═══ Material provided

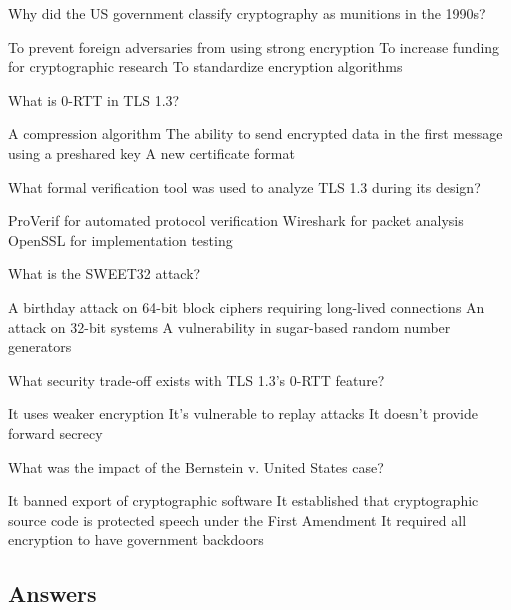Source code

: \documentclass[10pt,a4paper,american]{exam}
\begin{document}
\begin{questions}
	\question Why did the US government classify cryptography as munitions in the 1990s?
	\begin{randomizechoices}
		\CorrectChoice To prevent foreign adversaries from using strong encryption
		\choice To increase funding for cryptographic research
		\choice To standardize encryption algorithms
	\end{randomizechoices}

	\question What is 0-RTT in TLS 1.3?
	\begin{randomizechoices}
		\choice A compression algorithm
		\CorrectChoice The ability to send encrypted data in the first message using a preshared key
		\choice A new certificate format
	\end{randomizechoices}

	\question What formal verification tool was used to analyze TLS 1.3 during its design?
	\begin{randomizechoices}
		\CorrectChoice ProVerif for automated protocol verification
		\choice Wireshark for packet analysis
		\choice OpenSSL for implementation testing
	\end{randomizechoices}

	\question What is the SWEET32 attack?
	\begin{randomizechoices}
		\CorrectChoice A birthday attack on 64-bit block ciphers requiring long-lived connections
		\choice An attack on 32-bit systems
		\choice A vulnerability in sugar-based random number generators
	\end{randomizechoices}

	\question What security trade-off exists with TLS 1.3's 0-RTT feature?
	\begin{randomizechoices}
		\choice It uses weaker encryption
		\CorrectChoice It's vulnerable to replay attacks
		\choice It doesn't provide forward secrecy
	\end{randomizechoices}

	\question What was the impact of the Bernstein v. United States case?
	\begin{randomizechoices}
		\choice It banned export of cryptographic software
		\CorrectChoice It established that cryptographic source code is protected speech under the First Amendment
		\choice It required all encryption to have government backdoors
	\end{randomizechoices}

\end{questions}

\clearpage

\subsection*{Answers}
\printkeytable
\end{document}
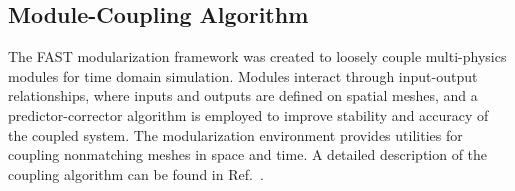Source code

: \documentclass{aiaa-tc}
\begin{document}
 

\subsection{Module-Coupling Algorithm}

The FAST modularization framework was created to loosely couple multi-physics modules for time domain simulation.  
Modules interact through input-output relationships, where inputs and outputs are defined on spatial meshes, and a predictor-corrector algorithm is employed to improve stability and accuracy of the coupled system.    
The modularization environment provides utilities for coupling nonmatching meshes in space and time.
A detailed description of the coupling algorithm can be found in Ref.~\cite{Sprague:2014}.  
\end{document}
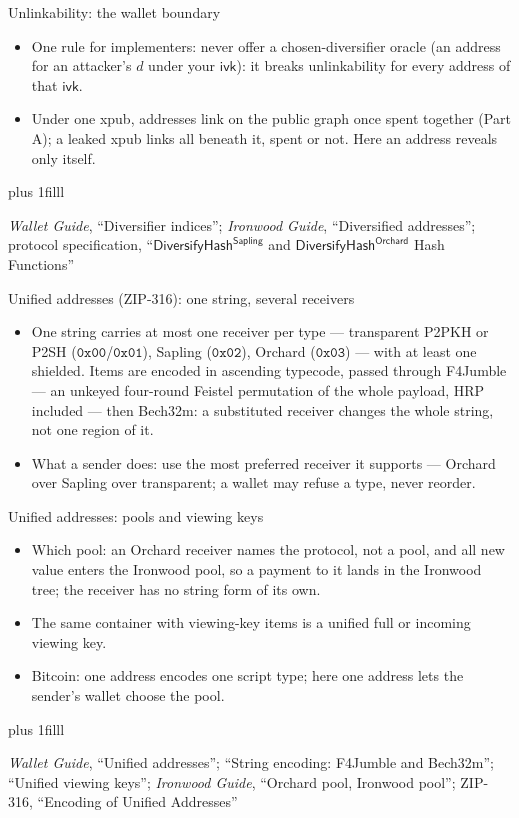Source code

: \documentclass[aspectratio=169,11pt]{beamer}
\newcommand{\ivk}{\ensuremath{\mathsf{ivk}}}
\newcommand{\src}[1]{\par\vskip0pt plus 1filll
  {\fontsize{6}{7.2}\selectfont\color{arbdim}\raggedright #1\par}}
\begin{document}
\begin{frame}{Unlinkability: the wallet boundary}
\begin{itemize}
  \item One rule for implementers: never offer a chosen-diversifier
    oracle (an address for an attacker's $d$ under your \ivk): it breaks
    unlinkability for every address of that \ivk.
  \item Under one xpub, addresses link on the public graph once spent
    together (Part A); a leaked xpub links all beneath it, spent or not.
    Here an address reveals only itself.
\end{itemize}
\src{\emph{Wallet Guide}, ``Diversifier indices''; \emph{Ironwood Guide},
``Diversified addresses''; protocol specification,
``$\mathsf{DiversifyHash}^{\mathsf{Sapling}}$ and
$\mathsf{DiversifyHash}^{\mathsf{Orchard}}$ Hash Functions''}
\end{frame}

\begin{frame}{Unified addresses (ZIP-316): one string, several receivers}
\begin{itemize}
  \item One string carries at most one receiver per type --- transparent
    P2PKH or P2SH ($\mathtt{0x00}$/$\mathtt{0x01}$), Sapling
    ($\mathtt{0x02}$), Orchard ($\mathtt{0x03}$) --- with at least one
    shielded. Items are encoded in ascending typecode, passed through
    F4Jumble --- an unkeyed four-round Feistel permutation of the whole
    payload, HRP included --- then Bech32m: a substituted receiver
    changes the whole string, not one region of it.
  \item What a sender does: use the most preferred receiver it supports
    --- Orchard over Sapling over transparent; a wallet may refuse a type,
    never reorder.
\end{itemize}
\end{frame}

\begin{frame}{Unified addresses: pools and viewing keys}
\begin{itemize}
  \item Which pool: an Orchard receiver names the protocol, not a pool,
    and all new value enters the Ironwood pool, so a payment to it lands
    in the Ironwood tree; the receiver has no string form of its own.
  \item The same container with viewing-key items is a unified full or
    incoming viewing key.
  \item Bitcoin: one address encodes one script type; here one address
    lets the sender's wallet choose the pool.
\end{itemize}
\src{\emph{Wallet Guide}, ``Unified addresses''; ``String encoding:
F4Jumble and Bech32m''; ``Unified viewing keys''; \emph{Ironwood Guide},
``Orchard pool, Ironwood pool''; ZIP-316, ``Encoding of Unified Addresses''}
\end{frame}
\end{document}
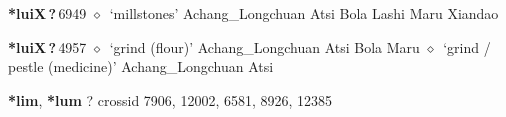   \begin{list}{}{\leftmargin=1.5em \itemindent=-1.5em}
  \item {\footnotesize \textbf{*luiX\,?\,}}{\tiny 6949}
         $\diamond$~`millstones'
         Achang\_Longchuan 
\hspace{1ex}
         Atsi 
\hspace{1ex}
         Bola 
\hspace{1ex}
         Lashi 
\hspace{1ex}
         Maru 
\hspace{1ex}
         Xiandao 
  \item {\footnotesize \textbf{*luiX\,?\,}}{\tiny 4957}
\hspace{1ex}
         $\diamond$~`grind (flour)'
         Achang\_Longchuan 
\hspace{1ex}
         Atsi 
\hspace{1ex}
         Bola 
\hspace{1ex}
         Maru 
\hspace{1ex}
         $\diamond$~`grind / pestle (medicine)'
         Achang\_Longchuan 
\hspace{1ex}
         Atsi 
  \end{list}
\item
\textbf{*lim}, \textbf{*lum}
?
  {\tiny crossid 7906, 12002, 6581, 8926, 12385}
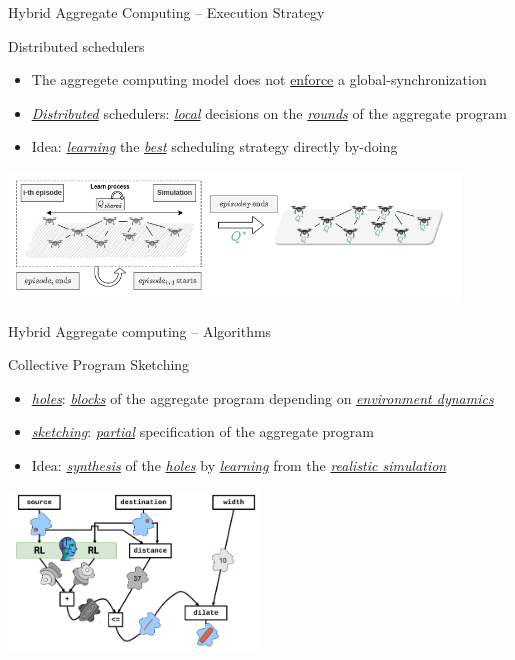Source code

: \documentclass[presentation, 9pt,169]{beamer}\mode<presentation>{\usetheme{AMSBolognaFC}}
\begin{document}
\begin{frame}{Hybrid Aggregate Computing -- Execution Strategy}
  \begin{exampleblock}{Distributed schedulers~\cite{DBLP:conf/acsos/AguzziCV22}}
    \begin{itemize}
      \item The aggregete computing model does not \underline{enforce} a global-synchronization
      \item \emph{\underline{Distributed}} schedulers: \emph{\underline{local}} decisions on the \emph{\underline{rounds}} of the aggregate program
      \item Idea: \emph{\underline{learning}} the \emph{\underline{best}} scheduling strategy directly by-doing
    \end{itemize}
    \begin{center}
    \includegraphics[width=0.9\textwidth]{img/algorithm-learning.png}
    \end{center}
  \end{exampleblock}
\end{frame}
\begin{frame}{Hybrid Aggregate computing -- Algorithms}
  \begin{exampleblock}{Collective Program Sketching~\cite{DBLP:conf/coordination/AguzziCV22}}
    \begin{itemize}
      \item \emph{\underline{holes}}: \emph{\underline{blocks}} of the aggregate program depending on \emph{\underline{environment dynamics}}
      \item \emph{\underline{sketching}}: \emph{\underline{partial}} specification of the aggregate program
      \item Idea: \emph{\underline{synthesis}} of the \emph{\underline{holes}} by \emph{\underline{learning}} from the \emph{\underline{realistic simulation}}
    \end{itemize}
    \begin{center}
    \includegraphics[width=0.5\textwidth]{img/synthesis-3.png}
    \end{center}
  \end{exampleblock}
\end{frame}
\end{document}
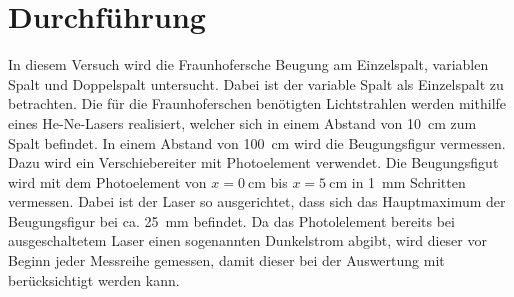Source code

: 
\section{Durchführung}

In diesem Versuch wird die Fraunhofersche Beugung am Einzelspalt,
variablen Spalt und Doppelspalt untersucht. Dabei ist der variable Spalt
als Einzelspalt zu betrachten.  Die für die Fraunhoferschen benötigten
Lichtstrahlen werden mithilfe eines He-Ne-Lasers realisiert, welcher
sich in einem Abstand von \SI{10}{\centi\metre} zum Spalt befindet. In
einem Abstand von \SI{100}{\centi\metre} wird die Beugungsfigur
vermessen. Dazu wird ein Verschiebereiter mit Photoelement
verwendet. Die Beugungsfigut wird mit dem Photoelement von $x=
\SI{0}{\centi\metre}$ bis $x = \SI{5}{\centi\metre}$ in
\SI{1}{\milli\metre} Schritten vermessen. Dabei ist der Laser so
ausgerichtet, dass sich das Hauptmaximum der Beugungsfigur bei
ca. \SI{25}{\milli\metre} befindet. Da das Photolelement bereits bei
ausgeschaltetem Laser einen sogenannten Dunkelstrom abgibt, wird dieser
vor Beginn jeder Messreihe gemessen, damit dieser bei der Auswertung mit
berücksichtigt werden kann.
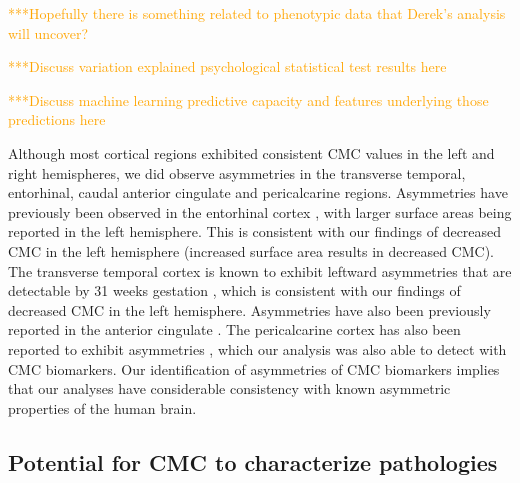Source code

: \documentclass{article}
\begin{document}
\textcolor{orange}{%
***Hopefully there is something related to phenotypic data that Derek's
analysis will uncover?
}

\textcolor{orange}{%
***Discuss variation explained psychological statistical test results here
}

\textcolor{orange}{%
***Discuss machine learning predictive capacity and features underlying those
predictions here
}

Although most cortical regions exhibited consistent CMC values in the left
and right hemispheres, we did observe asymmetries in the transverse temporal,
entorhinal, caudal anterior cingulate and pericalcarine regions. Asymmetries
have previously been observed in the entorhinal cortex
\citep{simicHemisphericAsymmetryModular2005}, with larger surface areas being
reported in the left hemisphere. This is consistent with our findings of
decreased CMC in the left hemisphere (increased surface area results in
decreased CMC). The transverse temporal cortex is known to exhibit leftward
asymmetries that are detectable by 31 weeks gestation
\citep{chiLeftRightAsymmetriesTemporal1977}, which is consistent with our
findings of decreased CMC in the left hemisphere. Asymmetries have also been
previously reported in the anterior cingulate
\citep{yanHemisphericAsymmetryCognitive2009}. The pericalcarine cortex has
also been reported to exhibit asymmetries
\citep{chiarelloStructuralAsymmetryHuman2016,koelkebeckContributionCorticalThickness2014},
which our analysis was also able to detect with CMC biomarkers. Our
identification of asymmetries of CMC biomarkers implies that our analyses
have considerable consistency with known asymmetric properties of the human
brain.

\subsection{Potential for CMC to characterize pathologies}
\end{document}
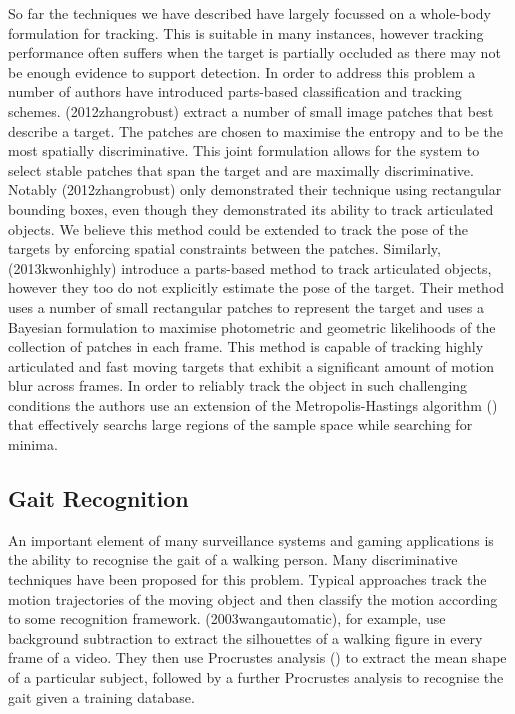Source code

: So far the techniques we have described have largely focussed on a whole-body formulation for tracking. This is suitable in many instances, however tracking performance often suffers when the target is partially occluded as there may not be enough evidence to support detection. In order to address this problem a number of authors have introduced parts-based classification and tracking schemes. (2012zhangrobust) extract a number of small image patches that best describe a target. The patches are chosen to maximise the entropy and to be the most spatially discriminative. This joint formulation allows for the system to select stable patches that span the target and are maximally discriminative. Notably (2012zhangrobust) only demonstrated their technique using rectangular bounding boxes, even though they demonstrated its ability to track articulated objects. We believe this method could be extended to track the pose of the targets by enforcing spatial constraints between the patches.  Similarly, (2013kwonhighly) introduce a parts-based method to track articulated objects, however they too do not explicitly estimate the pose of the target. Their method uses a number of small rectangular patches to represent the target and uses a Bayesian formulation to maximise photometric and geometric likelihoods of the collection of patches in each frame. This method is capable of tracking highly articulated and fast moving targets that exhibit a significant amount of motion blur across frames. In order to reliably track the object in such challenging conditions the authors use an extension of the Metropolis-Hastings algorithm () that effectively searchs large regions of the sample space while searching for minima. 
 
\subsection{Gait Recognition}

An important element of many surveillance systems and gaming applications is the ability to recognise the gait of a walking person. Many discriminative techniques have been proposed for this problem. Typical approaches track the motion trajectories of the moving object and then classify the motion according to some recognition framework. (2003wangautomatic), for example, use background subtraction to extract the silhouettes of a walking figure in every frame of a video. They then use Procrustes analysis () to extract the mean shape of a particular subject, followed by a further Procrustes analysis to recognise the gait given a training database. 

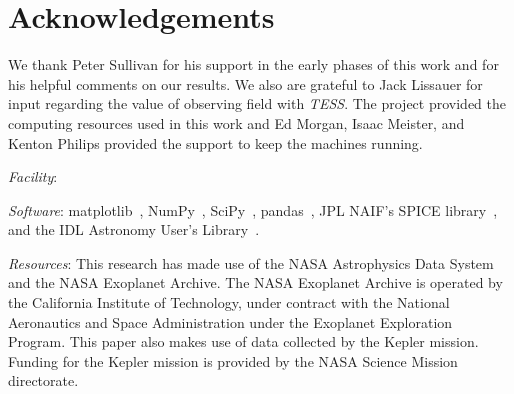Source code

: \section*{Acknowledgements}
We thank Peter Sullivan for his support in the early phases of this work and for his helpful comments on our results.
We also are grateful to Jack Lissauer for input regarding the value of observing \keplers field with \textit{TESS}.
The \tess project provided the computing resources used in this work and Ed Morgan, Isaac Meister, and Kenton Philips provided the support to keep the machines running.

\vspace{0.5cm}
\textit{Facility}: \tess

\textit{Software}: matplotlib~\citep{hunter_matplotlib_2007}, NumPy~\citep{walt_numpy_2011}, SciPy~\citep{jones_scipy_2001}, pandas~\citep{mckinneypandas}, JPL NAIF's SPICE library~\citep{acton_SPICE_1996}, and the IDL Astronomy User's Library~\citep{landsman_idl_1995}.

\textit{Resources}: This research has made use of the NASA Astrophysics Data System and the NASA Exoplanet Archive. The NASA Exoplanet Archive is operated by the California Institute of Technology, under contract with the National Aeronautics and Space Administration under the Exoplanet Exploration Program.
This paper also makes use of data collected by the Kepler mission. Funding for the Kepler mission is provided by the NASA Science Mission directorate.
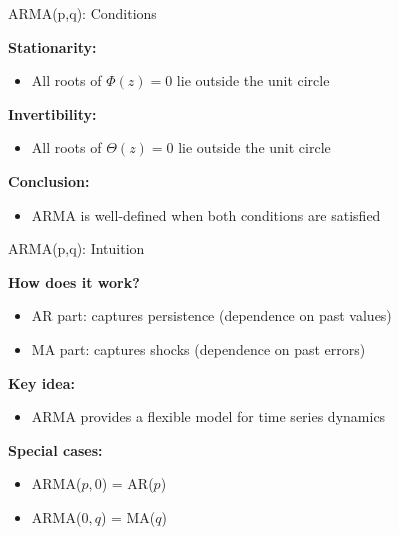 \documentclass[aspectratio=169]{beamer}
\begin{document}
\begin{frame}{ARMA(p,q): Conditions}

\textbf{Stationarity:}
\begin{itemize}
    \item All roots of $\Phi(z)=0$ lie outside the unit circle
\end{itemize}

\vspace{0.4cm}

\textbf{Invertibility:}
\begin{itemize}
    \item All roots of $\Theta(z)=0$ lie outside the unit circle
\end{itemize}

\vspace{0.4cm}

\textbf{Conclusion:}
\begin{itemize}
    \item ARMA is well-defined when both conditions are satisfied
\end{itemize}

\end{frame}

\begin{frame}{ARMA(p,q): Intuition}

\textbf{How does it work?}

\begin{itemize}
    \item AR part: captures persistence (dependence on past values)
    \item MA part: captures shocks (dependence on past errors)
\end{itemize}

\vspace{0.4cm}

\textbf{Key idea:}
\begin{itemize}
    \item ARMA provides a flexible model for time series dynamics
\end{itemize}

\vspace{0.4cm}

\textbf{Special cases:}
\begin{itemize}
    \item ARMA($p,0$) = AR($p$)
    \item ARMA($0,q$) = MA($q$)
\end{itemize}

\end{frame}
\end{document}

══════

**Task requirements**
Write back word for word every line in the entries above from the one with "An important element" to the one with "JPL NAIF's SPICE", ends included, and none of the pictures.

**Written response**
An important element of many surveillance systems and gaming applications is the ability to recognise the gait of a walking person. Many discriminative techniques have been proposed for this problem. Typical approaches track the motion trajectories of the moving object and then classify the motion according to some recognition framework. (2003wangautomatic), for example, use background subtraction to extract the silhouettes of a walking figure in every frame of a video. They then use Procrustes analysis () to extract the mean shape of a particular subject, followed by a further Procrustes analysis to recognise the gait given a training database. 

Source code

: \section*{Acknowledgements}
We thank Peter Sullivan for his support in the early phases of this work and for his helpful comments on our results.
We also are grateful to Jack Lissauer for input regarding the value of observing \keplers field with \textit{TESS}.
The \tess project provided the computing resources used in this work and Ed Morgan, Isaac Meister, and Kenton Philips provided the support to keep the machines running.

\vspace{0.5cm}
\textit{Facility}: \tess

\textit{Software}: matplotlib~\citep{hunter_matplotlib_2007}, NumPy~\citep{walt_numpy_2011}, SciPy~\citep{jones_scipy_2001}, pandas~\citep{mckinneypandas}, JPL NAIF's SPICE library~\citep{acton_SPICE_1996}, and the IDL Astronomy User's Library~\citep{landsman_idl_1995}.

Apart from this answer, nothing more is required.